To the Contrary’s Charlie Sykes: Sykes placed the Carlson story inside a broader pattern of MAGA cancel culture consuming its own. Trump’s Sunday Truth Social rage included a pointed defense of Fox’s Mark Levin — whose public feud with Carlson and Megyn Kelly has become a proxy war over the Iran conflict — with Trump warning that those who “speak ill of Mark will quickly fall by the wayside.” Sykes read it as the administration drawing an explicit line: loyalty to the regime’s media allies is now the price of protection.
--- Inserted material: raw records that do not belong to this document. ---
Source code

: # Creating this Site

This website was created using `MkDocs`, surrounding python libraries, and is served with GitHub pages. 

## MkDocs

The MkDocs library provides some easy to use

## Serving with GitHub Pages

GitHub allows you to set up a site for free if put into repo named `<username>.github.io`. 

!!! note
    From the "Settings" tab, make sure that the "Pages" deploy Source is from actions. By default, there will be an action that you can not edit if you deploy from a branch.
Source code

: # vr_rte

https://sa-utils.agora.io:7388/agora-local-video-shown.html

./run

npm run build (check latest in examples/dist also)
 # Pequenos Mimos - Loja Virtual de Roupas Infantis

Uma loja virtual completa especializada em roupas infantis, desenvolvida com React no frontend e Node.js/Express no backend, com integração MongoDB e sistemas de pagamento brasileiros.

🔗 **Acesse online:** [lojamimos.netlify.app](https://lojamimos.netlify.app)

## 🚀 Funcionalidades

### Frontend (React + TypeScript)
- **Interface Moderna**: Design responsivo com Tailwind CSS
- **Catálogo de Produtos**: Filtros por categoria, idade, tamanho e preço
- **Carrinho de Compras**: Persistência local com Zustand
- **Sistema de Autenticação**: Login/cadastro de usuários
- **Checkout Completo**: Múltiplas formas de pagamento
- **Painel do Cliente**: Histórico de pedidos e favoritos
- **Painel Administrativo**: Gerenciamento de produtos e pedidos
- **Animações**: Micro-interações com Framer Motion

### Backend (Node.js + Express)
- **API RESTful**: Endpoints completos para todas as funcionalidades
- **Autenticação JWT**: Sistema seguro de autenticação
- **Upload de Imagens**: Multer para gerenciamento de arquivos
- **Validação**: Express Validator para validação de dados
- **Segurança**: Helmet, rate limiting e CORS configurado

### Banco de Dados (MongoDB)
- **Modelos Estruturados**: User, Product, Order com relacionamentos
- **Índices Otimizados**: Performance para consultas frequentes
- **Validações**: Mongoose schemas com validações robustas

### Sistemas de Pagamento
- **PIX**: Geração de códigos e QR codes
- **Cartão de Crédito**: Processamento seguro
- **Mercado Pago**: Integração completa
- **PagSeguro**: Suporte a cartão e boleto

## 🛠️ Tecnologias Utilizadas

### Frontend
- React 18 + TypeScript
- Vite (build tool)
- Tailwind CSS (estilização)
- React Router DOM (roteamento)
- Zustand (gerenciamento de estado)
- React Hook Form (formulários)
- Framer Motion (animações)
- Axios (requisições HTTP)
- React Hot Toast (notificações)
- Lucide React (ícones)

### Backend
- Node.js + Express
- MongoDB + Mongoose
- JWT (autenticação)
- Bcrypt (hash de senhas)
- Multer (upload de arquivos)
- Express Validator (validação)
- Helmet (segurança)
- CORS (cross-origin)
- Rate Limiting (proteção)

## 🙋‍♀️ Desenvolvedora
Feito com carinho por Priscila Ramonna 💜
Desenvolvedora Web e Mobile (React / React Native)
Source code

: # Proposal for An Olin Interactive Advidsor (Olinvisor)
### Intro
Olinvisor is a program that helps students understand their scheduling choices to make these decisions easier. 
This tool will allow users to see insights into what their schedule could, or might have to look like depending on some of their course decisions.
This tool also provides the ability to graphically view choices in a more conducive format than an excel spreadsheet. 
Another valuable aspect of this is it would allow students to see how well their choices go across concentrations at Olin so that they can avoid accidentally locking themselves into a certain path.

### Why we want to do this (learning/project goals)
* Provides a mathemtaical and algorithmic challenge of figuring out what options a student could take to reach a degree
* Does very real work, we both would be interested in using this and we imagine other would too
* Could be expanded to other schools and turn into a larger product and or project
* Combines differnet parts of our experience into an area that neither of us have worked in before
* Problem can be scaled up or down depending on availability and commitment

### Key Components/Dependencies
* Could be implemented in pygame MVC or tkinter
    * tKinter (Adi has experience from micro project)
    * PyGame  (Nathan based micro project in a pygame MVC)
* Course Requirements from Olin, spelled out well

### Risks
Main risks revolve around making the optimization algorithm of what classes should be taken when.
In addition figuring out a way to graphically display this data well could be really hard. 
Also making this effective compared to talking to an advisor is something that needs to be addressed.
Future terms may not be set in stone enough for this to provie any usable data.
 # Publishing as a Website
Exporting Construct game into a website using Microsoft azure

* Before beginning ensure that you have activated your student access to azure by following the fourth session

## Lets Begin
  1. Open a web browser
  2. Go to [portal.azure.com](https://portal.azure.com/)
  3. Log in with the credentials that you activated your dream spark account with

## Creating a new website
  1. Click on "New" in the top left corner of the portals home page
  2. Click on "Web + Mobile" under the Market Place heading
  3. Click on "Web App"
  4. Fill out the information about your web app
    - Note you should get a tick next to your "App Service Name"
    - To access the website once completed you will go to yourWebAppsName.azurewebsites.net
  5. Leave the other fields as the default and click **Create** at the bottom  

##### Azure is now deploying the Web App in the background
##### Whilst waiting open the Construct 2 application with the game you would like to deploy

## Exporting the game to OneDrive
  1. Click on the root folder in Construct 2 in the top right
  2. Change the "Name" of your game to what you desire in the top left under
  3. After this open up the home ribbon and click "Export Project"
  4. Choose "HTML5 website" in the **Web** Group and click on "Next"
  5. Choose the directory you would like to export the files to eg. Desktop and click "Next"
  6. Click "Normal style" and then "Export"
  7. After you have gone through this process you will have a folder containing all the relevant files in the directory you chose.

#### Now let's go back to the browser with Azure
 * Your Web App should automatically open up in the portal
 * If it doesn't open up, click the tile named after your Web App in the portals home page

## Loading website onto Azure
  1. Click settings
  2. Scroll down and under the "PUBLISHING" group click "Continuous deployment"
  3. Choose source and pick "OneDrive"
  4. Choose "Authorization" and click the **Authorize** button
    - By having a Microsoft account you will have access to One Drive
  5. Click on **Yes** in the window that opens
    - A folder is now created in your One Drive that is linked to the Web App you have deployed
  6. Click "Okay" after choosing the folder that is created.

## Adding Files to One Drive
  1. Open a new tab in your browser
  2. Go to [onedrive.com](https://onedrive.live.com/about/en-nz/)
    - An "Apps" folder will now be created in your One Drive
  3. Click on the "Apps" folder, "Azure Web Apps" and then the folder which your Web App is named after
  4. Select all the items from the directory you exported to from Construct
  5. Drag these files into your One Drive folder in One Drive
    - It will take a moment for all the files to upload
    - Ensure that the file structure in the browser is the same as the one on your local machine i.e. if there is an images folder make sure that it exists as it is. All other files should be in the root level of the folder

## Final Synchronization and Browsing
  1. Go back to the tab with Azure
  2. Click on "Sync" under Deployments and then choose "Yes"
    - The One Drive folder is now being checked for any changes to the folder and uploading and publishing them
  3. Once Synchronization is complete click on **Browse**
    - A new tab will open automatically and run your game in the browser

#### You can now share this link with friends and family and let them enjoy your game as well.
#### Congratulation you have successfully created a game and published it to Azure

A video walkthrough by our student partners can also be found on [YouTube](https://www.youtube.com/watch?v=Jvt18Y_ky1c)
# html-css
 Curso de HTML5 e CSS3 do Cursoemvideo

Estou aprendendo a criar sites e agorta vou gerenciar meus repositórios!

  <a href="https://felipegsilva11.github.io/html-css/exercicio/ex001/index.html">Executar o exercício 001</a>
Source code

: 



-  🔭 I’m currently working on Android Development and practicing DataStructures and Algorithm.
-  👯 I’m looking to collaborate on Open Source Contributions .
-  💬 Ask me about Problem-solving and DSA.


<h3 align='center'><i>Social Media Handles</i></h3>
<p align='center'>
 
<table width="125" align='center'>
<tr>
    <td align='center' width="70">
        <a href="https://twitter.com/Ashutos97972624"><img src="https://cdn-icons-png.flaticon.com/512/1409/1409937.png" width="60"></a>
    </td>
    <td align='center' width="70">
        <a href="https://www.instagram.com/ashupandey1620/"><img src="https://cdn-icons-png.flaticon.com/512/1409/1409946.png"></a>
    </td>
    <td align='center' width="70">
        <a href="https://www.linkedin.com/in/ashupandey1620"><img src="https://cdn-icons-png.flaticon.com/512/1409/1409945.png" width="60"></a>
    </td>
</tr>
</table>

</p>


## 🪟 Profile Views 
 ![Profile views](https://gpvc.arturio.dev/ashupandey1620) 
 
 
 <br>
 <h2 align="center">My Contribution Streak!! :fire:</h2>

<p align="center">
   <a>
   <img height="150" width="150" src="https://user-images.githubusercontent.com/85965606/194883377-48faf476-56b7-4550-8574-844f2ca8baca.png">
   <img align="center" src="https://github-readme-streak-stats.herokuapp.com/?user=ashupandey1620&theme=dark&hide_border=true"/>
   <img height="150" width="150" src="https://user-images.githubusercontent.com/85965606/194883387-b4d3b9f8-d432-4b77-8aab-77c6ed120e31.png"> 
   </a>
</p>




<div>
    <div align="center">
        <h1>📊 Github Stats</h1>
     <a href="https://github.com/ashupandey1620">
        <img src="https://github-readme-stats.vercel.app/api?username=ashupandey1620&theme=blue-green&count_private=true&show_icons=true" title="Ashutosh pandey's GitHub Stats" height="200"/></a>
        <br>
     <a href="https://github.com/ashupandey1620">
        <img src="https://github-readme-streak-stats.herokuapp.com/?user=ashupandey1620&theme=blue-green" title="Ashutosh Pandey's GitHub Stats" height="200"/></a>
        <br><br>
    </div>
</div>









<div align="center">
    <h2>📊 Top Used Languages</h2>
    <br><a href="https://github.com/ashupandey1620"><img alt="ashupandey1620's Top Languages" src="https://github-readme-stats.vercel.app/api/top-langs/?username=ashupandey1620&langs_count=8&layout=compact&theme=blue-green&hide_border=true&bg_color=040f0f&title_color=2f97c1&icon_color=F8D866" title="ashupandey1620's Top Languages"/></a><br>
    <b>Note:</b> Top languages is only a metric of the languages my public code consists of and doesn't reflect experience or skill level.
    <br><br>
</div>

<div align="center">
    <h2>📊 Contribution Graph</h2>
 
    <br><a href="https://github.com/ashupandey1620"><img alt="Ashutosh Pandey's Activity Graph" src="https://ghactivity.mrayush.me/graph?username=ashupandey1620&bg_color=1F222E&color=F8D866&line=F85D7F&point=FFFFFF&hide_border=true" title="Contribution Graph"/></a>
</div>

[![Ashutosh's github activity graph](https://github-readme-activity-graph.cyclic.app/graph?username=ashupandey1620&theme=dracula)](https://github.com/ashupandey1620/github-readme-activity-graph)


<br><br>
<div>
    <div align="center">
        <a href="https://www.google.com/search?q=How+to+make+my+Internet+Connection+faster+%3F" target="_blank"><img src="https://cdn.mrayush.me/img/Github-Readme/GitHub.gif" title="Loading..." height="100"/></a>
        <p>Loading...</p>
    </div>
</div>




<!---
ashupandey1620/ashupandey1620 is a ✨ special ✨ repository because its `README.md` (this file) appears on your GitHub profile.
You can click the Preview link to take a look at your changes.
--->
The movement that spent years arguing DOJ investigations of political figures are inherently suspect is now cheering one against a

Mediaite’s Colby Hall (yes, also the writer of this newsletter, weird, I know): I wrote that the more unsettling question isn’t whether Carlson is guilty of anything — it’s what the episode reveals about the architecture of the MAGA coalition itself. Cruz’s “traitor” framing, Laura Loomer‘s calls for prosecution: these are not fringe reactions but the mainstream of a movement now treating internal dissent as a national security threat. Carlson took care in his video not to accuse Trump directly, targeting instead the “permanent national security apparatus” — a distinction doing a lot of work, and one that may not survive contact with a Justice Department that answers to the same administration whose allies are calling for his prosecution. A subsequent Axios report, citing senior officials, said there is no CIA investigation of Carlson and that Trump did not attempt to mislead him. Which muddied rather than cleared the picture.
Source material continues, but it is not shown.